Search the data below for the word "param" and copy each line that holds it.

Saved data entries
------------------------------

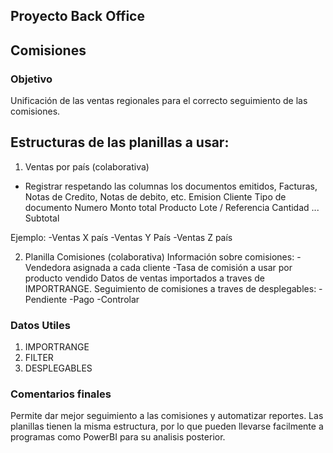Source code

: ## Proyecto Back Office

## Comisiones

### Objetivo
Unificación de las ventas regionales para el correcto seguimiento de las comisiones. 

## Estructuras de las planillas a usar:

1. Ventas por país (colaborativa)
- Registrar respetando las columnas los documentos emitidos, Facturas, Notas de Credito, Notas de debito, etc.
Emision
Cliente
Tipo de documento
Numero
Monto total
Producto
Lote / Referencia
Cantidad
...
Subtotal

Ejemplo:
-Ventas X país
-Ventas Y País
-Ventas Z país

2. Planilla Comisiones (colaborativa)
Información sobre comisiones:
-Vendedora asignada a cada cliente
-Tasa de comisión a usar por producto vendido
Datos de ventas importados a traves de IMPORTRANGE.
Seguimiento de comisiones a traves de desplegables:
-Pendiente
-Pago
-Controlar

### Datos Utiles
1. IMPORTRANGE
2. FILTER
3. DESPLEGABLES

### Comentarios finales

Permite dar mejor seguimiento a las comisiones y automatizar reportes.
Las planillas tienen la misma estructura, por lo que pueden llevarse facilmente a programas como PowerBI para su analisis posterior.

------------------------------

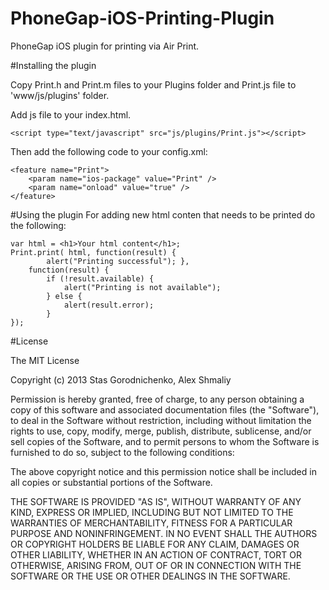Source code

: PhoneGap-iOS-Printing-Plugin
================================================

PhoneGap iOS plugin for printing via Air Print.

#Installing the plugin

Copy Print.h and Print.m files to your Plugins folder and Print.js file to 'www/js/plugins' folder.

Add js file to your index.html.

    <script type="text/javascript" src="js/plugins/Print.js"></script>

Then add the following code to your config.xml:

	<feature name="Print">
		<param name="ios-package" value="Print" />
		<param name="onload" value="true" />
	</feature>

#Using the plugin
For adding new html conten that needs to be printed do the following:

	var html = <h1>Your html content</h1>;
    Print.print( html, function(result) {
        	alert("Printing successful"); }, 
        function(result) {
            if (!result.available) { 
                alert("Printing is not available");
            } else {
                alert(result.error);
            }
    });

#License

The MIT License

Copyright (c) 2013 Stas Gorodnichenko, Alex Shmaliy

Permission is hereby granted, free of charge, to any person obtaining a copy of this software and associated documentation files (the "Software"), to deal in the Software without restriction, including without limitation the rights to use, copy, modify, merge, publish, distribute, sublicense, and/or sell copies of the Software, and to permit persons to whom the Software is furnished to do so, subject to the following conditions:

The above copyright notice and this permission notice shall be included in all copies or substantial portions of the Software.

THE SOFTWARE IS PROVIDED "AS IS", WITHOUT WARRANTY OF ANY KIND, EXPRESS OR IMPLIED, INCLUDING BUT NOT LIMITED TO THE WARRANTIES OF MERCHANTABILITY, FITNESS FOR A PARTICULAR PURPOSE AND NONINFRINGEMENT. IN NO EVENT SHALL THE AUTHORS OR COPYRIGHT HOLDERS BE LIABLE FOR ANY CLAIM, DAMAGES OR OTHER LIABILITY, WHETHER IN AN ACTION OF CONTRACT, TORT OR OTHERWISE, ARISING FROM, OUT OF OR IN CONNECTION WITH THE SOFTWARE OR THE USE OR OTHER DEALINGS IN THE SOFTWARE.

------------------------------

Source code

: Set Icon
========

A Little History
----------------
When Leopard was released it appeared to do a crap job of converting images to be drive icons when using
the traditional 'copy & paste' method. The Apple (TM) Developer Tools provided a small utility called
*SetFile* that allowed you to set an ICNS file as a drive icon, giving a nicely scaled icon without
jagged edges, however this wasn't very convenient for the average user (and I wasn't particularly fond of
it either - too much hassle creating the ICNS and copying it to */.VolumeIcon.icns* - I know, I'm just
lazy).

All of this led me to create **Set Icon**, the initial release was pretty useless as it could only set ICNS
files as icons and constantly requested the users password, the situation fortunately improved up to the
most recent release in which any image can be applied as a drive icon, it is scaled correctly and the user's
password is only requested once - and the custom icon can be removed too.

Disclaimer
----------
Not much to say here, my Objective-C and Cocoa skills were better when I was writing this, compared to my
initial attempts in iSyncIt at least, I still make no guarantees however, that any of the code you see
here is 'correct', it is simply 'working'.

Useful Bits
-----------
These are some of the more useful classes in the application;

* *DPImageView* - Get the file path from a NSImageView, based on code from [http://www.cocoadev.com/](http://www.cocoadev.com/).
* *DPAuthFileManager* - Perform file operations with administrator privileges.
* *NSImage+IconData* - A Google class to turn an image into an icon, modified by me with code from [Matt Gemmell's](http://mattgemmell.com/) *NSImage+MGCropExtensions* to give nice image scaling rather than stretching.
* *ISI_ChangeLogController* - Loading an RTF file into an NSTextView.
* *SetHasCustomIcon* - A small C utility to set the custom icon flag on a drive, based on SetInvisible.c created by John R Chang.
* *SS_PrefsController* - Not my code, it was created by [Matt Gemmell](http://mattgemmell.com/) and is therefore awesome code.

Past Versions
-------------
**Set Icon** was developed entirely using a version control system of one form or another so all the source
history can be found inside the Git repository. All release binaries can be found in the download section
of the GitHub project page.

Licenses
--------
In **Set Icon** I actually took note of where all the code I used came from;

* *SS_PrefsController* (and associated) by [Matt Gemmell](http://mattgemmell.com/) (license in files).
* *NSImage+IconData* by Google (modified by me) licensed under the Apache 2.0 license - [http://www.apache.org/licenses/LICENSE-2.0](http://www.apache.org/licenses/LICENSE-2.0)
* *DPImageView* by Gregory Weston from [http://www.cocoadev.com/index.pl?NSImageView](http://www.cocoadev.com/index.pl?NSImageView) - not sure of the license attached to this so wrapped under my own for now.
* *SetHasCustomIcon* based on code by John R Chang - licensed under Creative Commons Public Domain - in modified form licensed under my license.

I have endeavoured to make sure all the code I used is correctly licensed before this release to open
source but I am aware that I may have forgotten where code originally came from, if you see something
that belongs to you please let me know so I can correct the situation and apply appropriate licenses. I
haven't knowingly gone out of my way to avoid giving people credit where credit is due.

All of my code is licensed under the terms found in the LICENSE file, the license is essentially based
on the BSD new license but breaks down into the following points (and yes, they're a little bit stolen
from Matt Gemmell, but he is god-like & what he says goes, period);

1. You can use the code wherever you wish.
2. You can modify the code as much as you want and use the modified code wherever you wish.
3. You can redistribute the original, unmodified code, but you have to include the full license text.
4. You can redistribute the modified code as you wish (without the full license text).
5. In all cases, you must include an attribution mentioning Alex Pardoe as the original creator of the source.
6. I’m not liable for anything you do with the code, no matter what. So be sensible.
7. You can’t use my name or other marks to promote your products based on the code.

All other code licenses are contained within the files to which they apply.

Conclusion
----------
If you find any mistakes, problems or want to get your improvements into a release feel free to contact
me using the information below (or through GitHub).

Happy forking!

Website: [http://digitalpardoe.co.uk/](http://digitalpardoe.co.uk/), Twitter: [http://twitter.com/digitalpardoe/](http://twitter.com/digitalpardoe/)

------------------------------

## SOLUTION TO THE EXERCISE
		<param name="ios-package" value="Print" />
		<param name="onload" value="true" />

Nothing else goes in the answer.